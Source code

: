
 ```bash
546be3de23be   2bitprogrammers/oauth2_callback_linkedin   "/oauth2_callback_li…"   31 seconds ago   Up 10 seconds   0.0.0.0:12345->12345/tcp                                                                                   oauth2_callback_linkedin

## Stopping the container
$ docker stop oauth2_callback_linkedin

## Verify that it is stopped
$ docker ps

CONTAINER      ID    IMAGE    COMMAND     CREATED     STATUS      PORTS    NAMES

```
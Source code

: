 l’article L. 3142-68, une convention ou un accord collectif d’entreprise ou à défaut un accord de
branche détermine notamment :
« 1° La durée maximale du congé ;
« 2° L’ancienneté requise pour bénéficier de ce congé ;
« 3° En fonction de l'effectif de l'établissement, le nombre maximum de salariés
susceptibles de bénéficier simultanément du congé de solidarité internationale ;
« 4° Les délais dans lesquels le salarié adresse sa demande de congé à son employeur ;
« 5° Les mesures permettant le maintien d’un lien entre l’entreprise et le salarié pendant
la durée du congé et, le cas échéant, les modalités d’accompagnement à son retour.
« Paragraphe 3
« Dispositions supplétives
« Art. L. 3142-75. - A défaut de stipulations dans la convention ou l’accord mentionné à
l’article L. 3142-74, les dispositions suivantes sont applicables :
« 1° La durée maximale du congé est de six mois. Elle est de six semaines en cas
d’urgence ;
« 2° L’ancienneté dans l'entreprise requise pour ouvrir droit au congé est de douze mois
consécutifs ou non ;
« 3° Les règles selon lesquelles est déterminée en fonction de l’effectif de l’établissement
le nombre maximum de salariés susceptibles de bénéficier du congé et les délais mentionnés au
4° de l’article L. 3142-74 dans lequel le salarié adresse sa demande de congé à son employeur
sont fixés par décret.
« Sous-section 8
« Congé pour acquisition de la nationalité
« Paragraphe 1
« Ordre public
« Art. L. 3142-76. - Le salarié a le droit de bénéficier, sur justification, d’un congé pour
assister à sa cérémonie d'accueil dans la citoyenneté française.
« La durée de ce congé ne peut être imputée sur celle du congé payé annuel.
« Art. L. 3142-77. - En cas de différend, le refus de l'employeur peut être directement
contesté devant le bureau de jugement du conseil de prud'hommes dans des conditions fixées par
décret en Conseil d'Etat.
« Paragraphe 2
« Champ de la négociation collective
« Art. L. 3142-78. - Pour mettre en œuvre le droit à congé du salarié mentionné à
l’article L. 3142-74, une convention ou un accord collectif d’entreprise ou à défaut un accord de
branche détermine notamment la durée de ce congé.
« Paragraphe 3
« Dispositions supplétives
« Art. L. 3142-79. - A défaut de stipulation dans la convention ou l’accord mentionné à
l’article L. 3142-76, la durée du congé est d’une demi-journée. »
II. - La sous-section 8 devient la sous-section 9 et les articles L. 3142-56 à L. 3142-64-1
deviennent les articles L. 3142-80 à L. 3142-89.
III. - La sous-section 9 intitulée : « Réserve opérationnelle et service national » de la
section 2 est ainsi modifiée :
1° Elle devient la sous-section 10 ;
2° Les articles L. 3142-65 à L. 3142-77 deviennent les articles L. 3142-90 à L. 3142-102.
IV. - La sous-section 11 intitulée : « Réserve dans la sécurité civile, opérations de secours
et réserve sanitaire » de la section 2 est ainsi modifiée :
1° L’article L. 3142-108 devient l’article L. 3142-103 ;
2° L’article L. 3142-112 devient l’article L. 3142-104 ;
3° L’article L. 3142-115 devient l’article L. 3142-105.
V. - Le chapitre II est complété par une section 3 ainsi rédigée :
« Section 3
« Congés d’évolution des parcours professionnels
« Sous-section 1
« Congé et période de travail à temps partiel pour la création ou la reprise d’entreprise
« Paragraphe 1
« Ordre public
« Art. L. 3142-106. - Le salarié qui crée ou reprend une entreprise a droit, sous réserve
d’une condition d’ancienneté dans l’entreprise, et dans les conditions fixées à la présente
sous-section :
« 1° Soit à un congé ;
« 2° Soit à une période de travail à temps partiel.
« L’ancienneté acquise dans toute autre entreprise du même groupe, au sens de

• Aim of the exercise
Copy out all lines of the material containing the word "établissement".

• The answer
« 3° En fonction de l'effectif de l'établissement, le nombre maximum de salariés
« 3° Les règles selon lesquelles est déterminée en fonction de l’effectif de l’établissement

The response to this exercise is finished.